BEIRUT: After a last-minute deal following a tense standoff over a disputed pay raise bill, more than 90,000 middle school children across Lebanon Friday began the first day of tests that will determine whether they are admitted to secondary school.
Outside Shakib Arslan Public School in the Beirut neighborhood of Verdun, students gathered in small groups. Despite the early hour, they looked wide-eyed, but though nerves may have been jangling, the only topic of conversation was football.
“I wish I could have watched the World Cup [last night],” lamented Hussein Khamis. Instead he was doing some last-minute studying.
“If I weren’t studying, I would have watched the World Cup,” agreed Ralph Sawma.
But for Khamis’ father, the postponement of the exams and the present uncertainty about grading had affected more than just his son’s TV habits.
“Last week was full of stress,” he said. “I felt so bad because my son has been emotionally and physically drained.”
The test, originally scheduled for June 5, was delayed after the teachers threatened to paralyze the official government exam process unless Parliament approved long-sought higher wages.
Education Minister Elias Bou Saab reached a deal with the Union Coordination Committee late Tuesday to start the four-day exam Friday despite Parliament’s failure to pass the wage hike. The UCC includes a coalition of teachers at private and public schools, along with other public sector employees.
While touring Brevet testing sites around Beirut Friday, Bou Saab said he endorsed the wage hike and emphasized the importance of resolving the situation.
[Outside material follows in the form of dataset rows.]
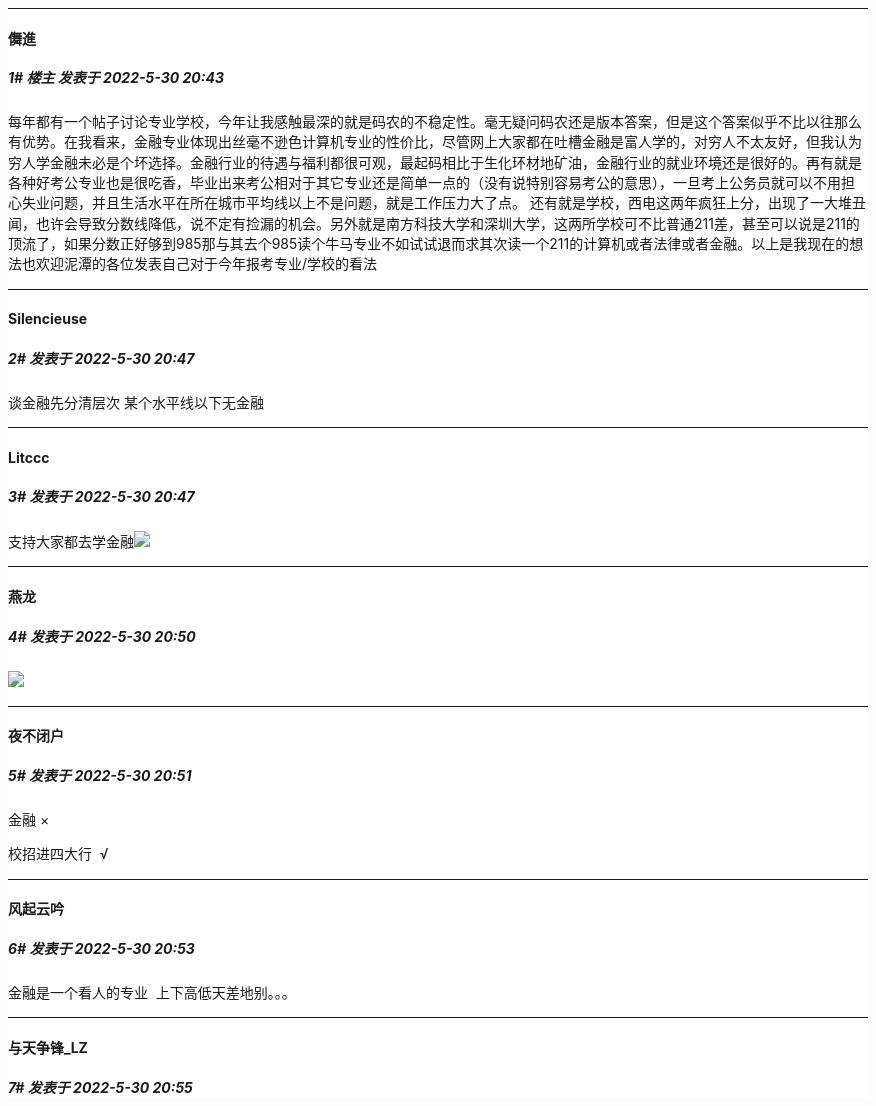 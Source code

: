 

*****

####  儛進  
##### 1#       楼主       发表于 2022-5-30 20:43

每年都有一个帖子讨论专业学校，今年让我感触最深的就是码农的不稳定性。毫无疑问码农还是版本答案，但是这个答案似乎不比以往那么有优势。在我看来，金融专业体现出丝毫不逊色计算机专业的性价比，尽管网上大家都在吐槽金融是富人学的，对穷人不太友好，但我认为穷人学金融未必是个坏选择。金融行业的待遇与福利都很可观，最起码相比于生化环材地矿油，金融行业的就业环境还是很好的。再有就是各种好考公专业也是很吃香，毕业出来考公相对于其它专业还是简单一点的（没有说特别容易考公的意思），一旦考上公务员就可以不用担心失业问题，并且生活水平在所在城市平均线以上不是问题，就是工作压力大了点。
还有就是学校，西电这两年疯狂上分，出现了一大堆丑闻，也许会导致分数线降低，说不定有捡漏的机会。另外就是南方科技大学和深圳大学，这两所学校可不比普通211差，甚至可以说是211的顶流了，如果分数正好够到985那与其去个985读个牛马专业不如试试退而求其次读一个211的计算机或者法律或者金融。以上是我现在的想法也欢迎泥潭的各位发表自己对于今年报考专业/学校的看法

*****

####  Silencieuse  
##### 2#       发表于 2022-5-30 20:47

谈金融先分清层次 某个水平线以下无金融

*****

####  Litccc  
##### 3#       发表于 2022-5-30 20:47

支持大家都去学金融<img src="https://static.saraba1st.com/image/smiley/face2017/037.png" referrerpolicy="no-referrer">

*****

####  燕龙  
##### 4#       发表于 2022-5-30 20:50

<img src="https://static.saraba1st.com/image/smiley/face2017/067.png" referrerpolicy="no-referrer">

*****

####  夜不闭户  
##### 5#       发表于 2022-5-30 20:51

金融 ×

校招进四大行  √

*****

####  风起云吟  
##### 6#       发表于 2022-5-30 20:53

金融是一个看人的专业  上下高低天差地别。。。

*****

####  与天争锋_LZ  
##### 7#       发表于 2022-5-30 20:55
“It’s now clear that we need to make a decision about how much to increase [the teachers’] salaries,” Bou Saab said.
However, he added that it was important to find a “balance between revenues and expenses,” pointing out that some members of government had suggested reducing the proposed wage hike by 5 or 10 percent.
Outside Salma al-Sayegh school in Ashrafieh early Friday morning, hundreds of nervous parents and students waited outside the school, jamming traffic in the neighborhood.
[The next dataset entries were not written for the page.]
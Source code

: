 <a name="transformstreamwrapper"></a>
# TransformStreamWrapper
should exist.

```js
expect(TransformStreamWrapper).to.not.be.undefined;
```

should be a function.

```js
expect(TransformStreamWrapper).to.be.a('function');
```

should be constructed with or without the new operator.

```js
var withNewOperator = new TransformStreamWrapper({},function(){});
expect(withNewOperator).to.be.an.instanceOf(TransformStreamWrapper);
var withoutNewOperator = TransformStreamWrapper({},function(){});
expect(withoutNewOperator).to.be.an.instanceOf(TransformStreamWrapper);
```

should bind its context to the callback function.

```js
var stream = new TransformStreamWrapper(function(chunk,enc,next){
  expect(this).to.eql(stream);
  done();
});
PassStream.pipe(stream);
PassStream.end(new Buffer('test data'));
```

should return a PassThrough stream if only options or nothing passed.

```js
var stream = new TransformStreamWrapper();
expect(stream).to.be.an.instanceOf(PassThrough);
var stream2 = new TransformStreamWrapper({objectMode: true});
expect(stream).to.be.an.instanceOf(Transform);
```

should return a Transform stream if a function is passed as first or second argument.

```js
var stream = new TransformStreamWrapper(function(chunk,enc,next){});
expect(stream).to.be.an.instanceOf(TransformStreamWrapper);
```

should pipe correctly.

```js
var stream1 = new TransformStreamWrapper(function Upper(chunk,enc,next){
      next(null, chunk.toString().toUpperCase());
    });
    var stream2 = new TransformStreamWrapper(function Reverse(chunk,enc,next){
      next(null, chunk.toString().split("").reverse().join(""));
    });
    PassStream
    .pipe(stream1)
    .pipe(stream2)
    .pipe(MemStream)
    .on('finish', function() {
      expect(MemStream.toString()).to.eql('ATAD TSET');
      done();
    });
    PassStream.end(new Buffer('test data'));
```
Melissa Machaaliny said she wasn’t very worried about the test.
“We had lots of time to prepare. Last night, I went over the things I still had to study and then put my books away at 6 p.m.,” she said, fluttering her blue-lined lashes.
Hasan Tannir said he had been studying between 14 and 16 hours a day for the test.
“I’m not nervous. It’s like any other test, but official.”
Still, he said he was concerned about the Arabic section: “It’s a really hard subject to study.”
After the exam, Tannir said he would spend the day outdoors with his friends.
Outside Beirut, the official exam period kicked off in both north and south Lebanon without incident.
In the north, 12,924 students sat for the Brevet exam, with only 320 recorded absences.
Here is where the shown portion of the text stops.